__TASK OBJECTIVE__. Return the full set of records, matching them character for character.
::: DATASET :::
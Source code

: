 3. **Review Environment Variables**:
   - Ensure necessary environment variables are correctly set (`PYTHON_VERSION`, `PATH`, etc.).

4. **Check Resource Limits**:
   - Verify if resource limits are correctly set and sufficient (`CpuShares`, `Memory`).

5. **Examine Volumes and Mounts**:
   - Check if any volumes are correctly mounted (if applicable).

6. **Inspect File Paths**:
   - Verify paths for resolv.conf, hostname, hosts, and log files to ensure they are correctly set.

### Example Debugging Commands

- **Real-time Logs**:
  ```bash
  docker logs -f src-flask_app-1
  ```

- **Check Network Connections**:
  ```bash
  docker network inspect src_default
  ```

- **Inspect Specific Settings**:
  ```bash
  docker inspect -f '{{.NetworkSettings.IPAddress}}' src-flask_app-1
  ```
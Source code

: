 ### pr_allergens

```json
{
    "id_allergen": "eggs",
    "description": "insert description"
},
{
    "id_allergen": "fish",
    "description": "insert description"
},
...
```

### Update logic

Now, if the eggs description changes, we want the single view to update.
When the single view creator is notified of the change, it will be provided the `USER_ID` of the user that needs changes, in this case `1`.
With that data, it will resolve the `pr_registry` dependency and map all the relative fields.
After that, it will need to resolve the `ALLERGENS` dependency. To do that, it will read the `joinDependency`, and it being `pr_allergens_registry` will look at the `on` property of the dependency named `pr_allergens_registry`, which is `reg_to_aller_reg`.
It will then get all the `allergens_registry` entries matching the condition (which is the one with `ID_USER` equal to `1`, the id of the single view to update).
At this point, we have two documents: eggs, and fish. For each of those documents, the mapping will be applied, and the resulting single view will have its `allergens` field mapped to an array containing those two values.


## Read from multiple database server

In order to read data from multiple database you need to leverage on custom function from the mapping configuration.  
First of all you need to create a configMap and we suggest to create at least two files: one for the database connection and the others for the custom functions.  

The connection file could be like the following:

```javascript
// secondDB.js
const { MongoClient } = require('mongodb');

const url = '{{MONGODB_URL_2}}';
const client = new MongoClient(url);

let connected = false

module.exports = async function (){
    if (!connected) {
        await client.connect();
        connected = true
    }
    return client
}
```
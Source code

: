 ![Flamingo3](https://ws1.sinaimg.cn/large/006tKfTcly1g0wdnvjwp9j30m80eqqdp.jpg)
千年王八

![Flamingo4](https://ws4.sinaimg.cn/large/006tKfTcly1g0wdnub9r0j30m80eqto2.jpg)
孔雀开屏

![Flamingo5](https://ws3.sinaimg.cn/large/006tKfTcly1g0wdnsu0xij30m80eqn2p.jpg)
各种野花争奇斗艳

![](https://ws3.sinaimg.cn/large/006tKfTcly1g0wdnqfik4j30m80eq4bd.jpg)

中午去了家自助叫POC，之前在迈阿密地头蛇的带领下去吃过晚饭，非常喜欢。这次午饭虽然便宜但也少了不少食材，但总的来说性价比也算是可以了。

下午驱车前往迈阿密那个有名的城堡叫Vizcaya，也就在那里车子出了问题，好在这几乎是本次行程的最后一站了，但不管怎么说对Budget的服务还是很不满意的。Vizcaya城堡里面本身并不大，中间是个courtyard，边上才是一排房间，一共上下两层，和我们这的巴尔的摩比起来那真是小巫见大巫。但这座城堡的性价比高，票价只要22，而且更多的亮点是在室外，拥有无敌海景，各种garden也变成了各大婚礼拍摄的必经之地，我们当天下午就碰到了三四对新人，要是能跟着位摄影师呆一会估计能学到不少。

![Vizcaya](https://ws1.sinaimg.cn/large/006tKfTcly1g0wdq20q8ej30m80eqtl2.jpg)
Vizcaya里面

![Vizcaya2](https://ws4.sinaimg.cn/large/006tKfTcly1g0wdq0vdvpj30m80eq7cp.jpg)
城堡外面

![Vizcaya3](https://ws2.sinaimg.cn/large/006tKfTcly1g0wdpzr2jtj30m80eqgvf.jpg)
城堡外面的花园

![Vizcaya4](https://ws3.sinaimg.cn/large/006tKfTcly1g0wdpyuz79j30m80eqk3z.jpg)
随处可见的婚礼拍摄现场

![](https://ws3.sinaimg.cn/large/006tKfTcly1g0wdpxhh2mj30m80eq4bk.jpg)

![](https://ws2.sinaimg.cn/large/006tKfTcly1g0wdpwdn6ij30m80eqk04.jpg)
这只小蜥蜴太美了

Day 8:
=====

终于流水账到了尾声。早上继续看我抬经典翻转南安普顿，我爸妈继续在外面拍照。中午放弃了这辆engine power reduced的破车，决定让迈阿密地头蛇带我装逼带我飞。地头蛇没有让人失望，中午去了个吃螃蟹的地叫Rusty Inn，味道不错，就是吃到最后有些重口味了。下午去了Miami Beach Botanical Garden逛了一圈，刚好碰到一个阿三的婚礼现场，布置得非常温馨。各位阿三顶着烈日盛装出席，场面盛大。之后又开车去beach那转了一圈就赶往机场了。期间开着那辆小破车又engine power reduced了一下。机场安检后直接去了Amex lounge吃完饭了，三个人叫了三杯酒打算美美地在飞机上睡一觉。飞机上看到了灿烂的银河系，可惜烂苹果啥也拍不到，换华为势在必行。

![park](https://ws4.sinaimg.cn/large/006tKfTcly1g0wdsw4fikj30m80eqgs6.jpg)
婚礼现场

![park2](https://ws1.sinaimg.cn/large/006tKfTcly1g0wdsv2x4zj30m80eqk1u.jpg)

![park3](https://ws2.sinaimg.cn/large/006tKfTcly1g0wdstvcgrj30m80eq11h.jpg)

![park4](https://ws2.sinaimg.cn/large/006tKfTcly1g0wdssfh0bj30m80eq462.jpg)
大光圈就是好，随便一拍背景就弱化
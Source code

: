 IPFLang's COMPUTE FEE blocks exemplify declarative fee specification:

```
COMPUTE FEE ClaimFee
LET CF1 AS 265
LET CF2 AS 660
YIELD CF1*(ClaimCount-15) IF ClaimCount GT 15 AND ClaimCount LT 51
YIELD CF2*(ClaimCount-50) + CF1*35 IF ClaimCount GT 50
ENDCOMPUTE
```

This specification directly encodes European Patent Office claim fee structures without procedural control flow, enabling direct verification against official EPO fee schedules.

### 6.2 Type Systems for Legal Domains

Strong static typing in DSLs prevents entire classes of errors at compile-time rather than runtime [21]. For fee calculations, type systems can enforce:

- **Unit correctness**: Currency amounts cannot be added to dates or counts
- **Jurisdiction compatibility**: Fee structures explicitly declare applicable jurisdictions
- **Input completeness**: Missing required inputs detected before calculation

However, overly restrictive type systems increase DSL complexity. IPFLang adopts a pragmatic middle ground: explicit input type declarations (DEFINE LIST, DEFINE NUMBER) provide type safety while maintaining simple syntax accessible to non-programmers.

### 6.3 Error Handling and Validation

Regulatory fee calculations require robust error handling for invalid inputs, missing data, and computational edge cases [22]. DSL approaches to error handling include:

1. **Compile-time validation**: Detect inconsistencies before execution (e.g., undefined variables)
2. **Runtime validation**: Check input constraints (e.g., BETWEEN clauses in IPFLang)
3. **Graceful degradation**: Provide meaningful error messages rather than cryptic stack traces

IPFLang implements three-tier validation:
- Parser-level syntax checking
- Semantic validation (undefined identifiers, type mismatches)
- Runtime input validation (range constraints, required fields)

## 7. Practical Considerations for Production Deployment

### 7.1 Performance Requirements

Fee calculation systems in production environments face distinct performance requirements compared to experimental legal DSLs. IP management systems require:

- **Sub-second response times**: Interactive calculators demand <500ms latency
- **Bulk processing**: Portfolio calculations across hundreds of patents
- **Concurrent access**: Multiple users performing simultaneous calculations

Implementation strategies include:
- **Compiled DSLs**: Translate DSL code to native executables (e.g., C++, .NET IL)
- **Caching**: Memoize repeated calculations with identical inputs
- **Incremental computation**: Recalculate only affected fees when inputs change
:::
__COMPLETED TASK__.
Source code

: 3. **Review Environment Variables**:
   - Ensure necessary environment variables are correctly set (`PYTHON_VERSION`, `PATH`, etc.).

4. **Check Resource Limits**:
   - Verify if resource limits are correctly set and sufficient (`CpuShares`, `Memory`).

5. **Examine Volumes and Mounts**:
   - Check if any volumes are correctly mounted (if applicable).

6. **Inspect File Paths**:
   - Verify paths for resolv.conf, hostname, hosts, and log files to ensure they are correctly set.

### Example Debugging Commands

- **Real-time Logs**:
  ```bash
  docker logs -f src-flask_app-1
  ```

- **Check Network Connections**:
  ```bash
  docker network inspect src_default
  ```

- **Inspect Specific Settings**:
  ```bash
  docker inspect -f '{{.NetworkSettings.IPAddress}}' src-flask_app-1
  ```
Source code

: ### pr_allergens

```json
{
    "id_allergen": "eggs",
    "description": "insert description"
},
{
    "id_allergen": "fish",
    "description": "insert description"
},
...
```

### Update logic

Now, if the eggs description changes, we want the single view to update.
When the single view creator is notified of the change, it will be provided the `USER_ID` of the user that needs changes, in this case `1`.
With that data, it will resolve the `pr_registry` dependency and map all the relative fields.
After that, it will need to resolve the `ALLERGENS` dependency. To do that, it will read the `joinDependency`, and it being `pr_allergens_registry` will look at the `on` property of the dependency named `pr_allergens_registry`, which is `reg_to_aller_reg`.
It will then get all the `allergens_registry` entries matching the condition (which is the one with `ID_USER` equal to `1`, the id of the single view to update).
At this point, we have two documents: eggs, and fish. For each of those documents, the mapping will be applied, and the resulting single view will have its `allergens` field mapped to an array containing those two values.


## Read from multiple database server

In order to read data from multiple database you need to leverage on custom function from the mapping configuration.  
First of all you need to create a configMap and we suggest to create at least two files: one for the database connection and the others for the custom functions.  

The connection file could be like the following:

```javascript
// secondDB.js
const { MongoClient } = require('mongodb');

const url = '{{MONGODB_URL_2}}';
const client = new MongoClient(url);

let connected = false

module.exports = async function (){
    if (!connected) {
        await client.connect();
        connected = true
    }
    return client
}
```
Source code

: ![Flamingo3](https://ws1.sinaimg.cn/large/006tKfTcly1g0wdnvjwp9j30m80eqqdp.jpg)
千年王八

![Flamingo4](https://ws4.sinaimg.cn/large/006tKfTcly1g0wdnub9r0j30m80eqto2.jpg)
孔雀开屏

![Flamingo5](https://ws3.sinaimg.cn/large/006tKfTcly1g0wdnsu0xij30m80eqn2p.jpg)
各种野花争奇斗艳

![](https://ws3.sinaimg.cn/large/006tKfTcly1g0wdnqfik4j30m80eq4bd.jpg)

中午去了家自助叫POC，之前在迈阿密地头蛇的带领下去吃过晚饭，非常喜欢。这次午饭虽然便宜但也少了不少食材，但总的来说性价比也算是可以了。

下午驱车前往迈阿密那个有名的城堡叫Vizcaya，也就在那里车子出了问题，好在这几乎是本次行程的最后一站了，但不管怎么说对Budget的服务还是很不满意的。Vizcaya城堡里面本身并不大，中间是个courtyard，边上才是一排房间，一共上下两层，和我们这的巴尔的摩比起来那真是小巫见大巫。但这座城堡的性价比高，票价只要22，而且更多的亮点是在室外，拥有无敌海景，各种garden也变成了各大婚礼拍摄的必经之地，我们当天下午就碰到了三四对新人，要是能跟着位摄影师呆一会估计能学到不少。

![Vizcaya](https://ws1.sinaimg.cn/large/006tKfTcly1g0wdq20q8ej30m80eqtl2.jpg)
Vizcaya里面

![Vizcaya2](https://ws4.sinaimg.cn/large/006tKfTcly1g0wdq0vdvpj30m80eq7cp.jpg)
城堡外面

![Vizcaya3](https://ws2.sinaimg.cn/large/006tKfTcly1g0wdpzr2jtj30m80eqgvf.jpg)
城堡外面的花园

![Vizcaya4](https://ws3.sinaimg.cn/large/006tKfTcly1g0wdpyuz79j30m80eqk3z.jpg)
随处可见的婚礼拍摄现场

![](https://ws3.sinaimg.cn/large/006tKfTcly1g0wdpxhh2mj30m80eq4bk.jpg)

![](https://ws2.sinaimg.cn/large/006tKfTcly1g0wdpwdn6ij30m80eqk04.jpg)
这只小蜥蜴太美了

Day 8:
=====

终于流水账到了尾声。早上继续看我抬经典翻转南安普顿，我爸妈继续在外面拍照。中午放弃了这辆engine power reduced的破车，决定让迈阿密地头蛇带我装逼带我飞。地头蛇没有让人失望，中午去了个吃螃蟹的地叫Rusty Inn，味道不错，就是吃到最后有些重口味了。下午去了Miami Beach Botanical Garden逛了一圈，刚好碰到一个阿三的婚礼现场，布置得非常温馨。各位阿三顶着烈日盛装出席，场面盛大。之后又开车去beach那转了一圈就赶往机场了。期间开着那辆小破车又engine power reduced了一下。机场安检后直接去了Amex lounge吃完饭了，三个人叫了三杯酒打算美美地在飞机上睡一觉。飞机上看到了灿烂的银河系，可惜烂苹果啥也拍不到，换华为势在必行。

![park](https://ws4.sinaimg.cn/large/006tKfTcly1g0wdsw4fikj30m80eqgs6.jpg)
婚礼现场

![park2](https://ws1.sinaimg.cn/large/006tKfTcly1g0wdsv2x4zj30m80eqk1u.jpg)

![park3](https://ws2.sinaimg.cn/large/006tKfTcly1g0wdstvcgrj30m80eq11h.jpg)

![park4](https://ws2.sinaimg.cn/large/006tKfTcly1g0wdssfh0bj30m80eq462.jpg)
大光圈就是好，随便一拍背景就弱化
Source code

: IPFLang's COMPUTE FEE blocks exemplify declarative fee specification:

```
COMPUTE FEE ClaimFee
LET CF1 AS 265
LET CF2 AS 660
YIELD CF1*(ClaimCount-15) IF ClaimCount GT 15 AND ClaimCount LT 51
YIELD CF2*(ClaimCount-50) + CF1*35 IF ClaimCount GT 50
ENDCOMPUTE
```

This specification directly encodes European Patent Office claim fee structures without procedural control flow, enabling direct verification against official EPO fee schedules.

### 6.2 Type Systems for Legal Domains

Strong static typing in DSLs prevents entire classes of errors at compile-time rather than runtime [21]. For fee calculations, type systems can enforce:

- **Unit correctness**: Currency amounts cannot be added to dates or counts
- **Jurisdiction compatibility**: Fee structures explicitly declare applicable jurisdictions
- **Input completeness**: Missing required inputs detected before calculation

However, overly restrictive type systems increase DSL complexity. IPFLang adopts a pragmatic middle ground: explicit input type declarations (DEFINE LIST, DEFINE NUMBER) provide type safety while maintaining simple syntax accessible to non-programmers.

### 6.3 Error Handling and Validation

Regulatory fee calculations require robust error handling for invalid inputs, missing data, and computational edge cases [22]. DSL approaches to error handling include:

1. **Compile-time validation**: Detect inconsistencies before execution (e.g., undefined variables)
2. **Runtime validation**: Check input constraints (e.g., BETWEEN clauses in IPFLang)
3. **Graceful degradation**: Provide meaningful error messages rather than cryptic stack traces

IPFLang implements three-tier validation:
- Parser-level syntax checking
- Semantic validation (undefined identifiers, type mismatches)
- Runtime input validation (range constraints, required fields)

## 7. Practical Considerations for Production Deployment

### 7.1 Performance Requirements

Fee calculation systems in production environments face distinct performance requirements compared to experimental legal DSLs. IP management systems require:

- **Sub-second response times**: Interactive calculators demand <500ms latency
- **Bulk processing**: Portfolio calculations across hundreds of patents
- **Concurrent access**: Multiple users performing simultaneous calculations

Implementation strategies include:
- **Compiled DSLs**: Translate DSL code to native executables (e.g., C++, .NET IL)
- **Caching**: Memoize repeated calculations with identical inputs
- **Incremental computation**: Recalculate only affected fees when inputs change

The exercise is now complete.